WORK REQUEST. Lift every line from the entries that includes the word "width".

Source texts of formatted documents.
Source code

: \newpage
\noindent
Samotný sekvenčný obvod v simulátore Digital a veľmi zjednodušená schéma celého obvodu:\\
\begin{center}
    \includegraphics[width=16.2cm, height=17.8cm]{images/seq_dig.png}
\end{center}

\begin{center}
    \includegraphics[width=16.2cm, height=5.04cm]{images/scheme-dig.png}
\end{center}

WRITTEN ANSWER.
    \includegraphics[width=16.2cm, height=17.8cm]{images/seq_dig.png}
    \includegraphics[width=16.2cm, height=5.04cm]{images/scheme-dig.png}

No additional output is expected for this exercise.